January- Winter work and signs of Spring

Camellia japonica Akashigata

Signs of spring? Some. An icy menace waiting in the wings? Maybe. A good time to be out in the gardens at Dyffryn? Definitely!

We’ve started the year with curiously mild weather, mostly. Even on the days when your fingers and toes have gone numb, whilst you may not be convinced, look closely around the gardens and you’ll find a wealth of bulbs, flowering shrubs and brave herbaceous perennials opening up at the lightest touch of the warming winter sun.

Frost, soil and winter sun are the greatest of allies. When on a heavy clay like we are here at Dyffryn, the nightly freeze and daily thaw of water trapped in the soil helps to break up the clay. At this time of year whilst many of the beds in the Walled Gardens are emptied, the soil is worked by hand leaving ridges of clay lumps along the beds. Once the bed edges successfully pass for a Toblerone, the freeze/thaw action of the frost takes over. By creating these ridges, more of the clay lumps are exposed to the freezing conditions; meaning the weather will take care of some of the work for you, giving you more time elsewhere in the garden. By the time the spring is here the ridges will have slumped and the big lumps will have broken down allowing you to create a perfect tilth for all the planting and sowing you have planned through the rest of the season.

It is often the case that a clay soil will be lamented, but have faith. Owing to the structure of the clay particles it is fantastic at holding onto water and nutrients. The challenge is getting all the good things out. It takes a lot of work digging regularly and incorporating bulky organic matter, working the soil in the right conditions during the right season, promoting a healthy soil environment and growing crops whose root action will lend a helping hand. All of these things combined with a good dose of perseverance will give you fantastic results.
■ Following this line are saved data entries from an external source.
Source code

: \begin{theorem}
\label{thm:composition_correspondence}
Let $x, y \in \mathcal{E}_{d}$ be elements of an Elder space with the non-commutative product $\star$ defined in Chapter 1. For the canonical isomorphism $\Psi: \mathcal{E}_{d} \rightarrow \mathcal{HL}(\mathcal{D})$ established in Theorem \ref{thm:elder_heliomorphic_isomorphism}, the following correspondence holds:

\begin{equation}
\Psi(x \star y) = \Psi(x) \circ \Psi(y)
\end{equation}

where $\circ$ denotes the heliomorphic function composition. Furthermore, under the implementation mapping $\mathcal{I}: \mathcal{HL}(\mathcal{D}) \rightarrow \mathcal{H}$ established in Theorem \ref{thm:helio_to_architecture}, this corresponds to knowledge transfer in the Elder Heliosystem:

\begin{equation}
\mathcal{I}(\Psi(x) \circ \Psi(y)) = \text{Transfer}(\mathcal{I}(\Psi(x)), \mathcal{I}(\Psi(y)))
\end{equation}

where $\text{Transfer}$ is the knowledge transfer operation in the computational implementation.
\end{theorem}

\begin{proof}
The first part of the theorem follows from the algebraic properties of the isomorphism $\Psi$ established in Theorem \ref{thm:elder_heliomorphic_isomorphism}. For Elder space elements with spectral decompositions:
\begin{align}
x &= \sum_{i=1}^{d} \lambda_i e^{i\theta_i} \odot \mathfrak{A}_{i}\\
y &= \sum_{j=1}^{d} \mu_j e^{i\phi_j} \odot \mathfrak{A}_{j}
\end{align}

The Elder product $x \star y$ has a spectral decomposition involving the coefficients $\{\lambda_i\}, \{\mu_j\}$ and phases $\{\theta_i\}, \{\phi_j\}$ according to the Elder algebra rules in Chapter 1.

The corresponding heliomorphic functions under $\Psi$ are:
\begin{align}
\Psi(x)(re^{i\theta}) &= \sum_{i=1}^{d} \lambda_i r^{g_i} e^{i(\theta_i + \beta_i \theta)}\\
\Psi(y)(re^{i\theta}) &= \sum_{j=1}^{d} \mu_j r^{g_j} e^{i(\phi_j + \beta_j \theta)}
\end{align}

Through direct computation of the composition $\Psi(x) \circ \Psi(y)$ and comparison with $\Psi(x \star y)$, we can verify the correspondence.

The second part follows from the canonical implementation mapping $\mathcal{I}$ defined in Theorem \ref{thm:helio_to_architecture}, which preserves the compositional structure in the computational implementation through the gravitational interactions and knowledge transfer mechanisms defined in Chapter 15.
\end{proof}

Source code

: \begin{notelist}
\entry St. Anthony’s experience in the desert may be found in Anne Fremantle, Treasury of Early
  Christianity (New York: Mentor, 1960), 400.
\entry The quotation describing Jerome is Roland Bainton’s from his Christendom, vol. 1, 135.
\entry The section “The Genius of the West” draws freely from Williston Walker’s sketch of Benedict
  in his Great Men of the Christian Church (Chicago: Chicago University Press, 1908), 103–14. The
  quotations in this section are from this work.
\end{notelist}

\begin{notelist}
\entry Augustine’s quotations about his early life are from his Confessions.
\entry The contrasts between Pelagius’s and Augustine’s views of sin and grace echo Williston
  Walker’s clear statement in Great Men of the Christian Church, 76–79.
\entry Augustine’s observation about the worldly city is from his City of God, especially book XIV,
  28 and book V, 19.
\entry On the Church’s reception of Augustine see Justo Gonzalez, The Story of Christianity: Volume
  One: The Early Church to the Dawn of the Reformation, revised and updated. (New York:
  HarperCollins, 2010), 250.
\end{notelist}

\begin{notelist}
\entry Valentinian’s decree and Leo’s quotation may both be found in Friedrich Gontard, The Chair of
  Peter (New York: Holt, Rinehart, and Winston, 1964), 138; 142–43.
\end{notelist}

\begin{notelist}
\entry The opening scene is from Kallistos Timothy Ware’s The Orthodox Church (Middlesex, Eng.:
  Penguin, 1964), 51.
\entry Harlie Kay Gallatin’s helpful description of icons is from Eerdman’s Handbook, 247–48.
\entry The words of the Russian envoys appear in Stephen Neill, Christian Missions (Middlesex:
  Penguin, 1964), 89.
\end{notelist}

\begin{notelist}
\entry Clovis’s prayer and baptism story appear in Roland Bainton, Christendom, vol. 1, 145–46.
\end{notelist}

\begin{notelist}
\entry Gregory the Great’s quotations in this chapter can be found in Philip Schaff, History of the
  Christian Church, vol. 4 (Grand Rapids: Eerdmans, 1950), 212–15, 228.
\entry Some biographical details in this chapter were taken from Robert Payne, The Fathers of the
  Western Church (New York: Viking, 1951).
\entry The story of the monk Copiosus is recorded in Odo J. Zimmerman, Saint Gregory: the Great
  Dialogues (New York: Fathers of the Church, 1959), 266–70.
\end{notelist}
There are certainly spring-like signs around the garden, but actually many of these winter gems are just about right for this time of year. Snowdrops, winter aconites, the first camellias and an abundance of hellebores adorn many areas of the gardens. On a warm day follow your nose toward the citrus of Viburnum grandiflorum f. foetens oddly reminiscent of summer, the rich winter spiced, waxy yellow flowers of Chimonanthus praecox and the ever abundant honey-like odour of Sarcococca. Although it will be another couple of months before the bright spring bedding pops up, there really is an abundance of flower and scent in the garden at this time of year. It’s not always on the well-worn tracks so it’s certainly worth donning your boots and having a good explore of the garden in search of these winter beauties. Maybe grab a coffee to go? Definitely my favourite way to go plant hunting.

Enough about plant hunting, it’s time to get back to work. The hedge renovation that I mentioned in the last piece is well underway. The transformation around the Garden Rooms is clear, with infinitely more light and better views, whilst retaining the largely enclosed character of these areas. The hedges are around 20cm lower than their eventual height. This means that we won’t be cutting back into old wood each year, which can leave bare patches and not as sharp a finish.

As well as what we do as part of the latest revival phase of the garden, it’s also about how we do it. Hedges and edges form the backbone of many of the great gardens. The notion of the craftsman gardener is never more truly represented than when it comes to hedge work. Crisp lines so sharp you could almost cut a finger on them, perfect archways and every window identical to the last.
These are the things that we are working to get back to, this is the level of perfection that we must attain and these are one of the many elements that will come to define the gardens at Dyffryn.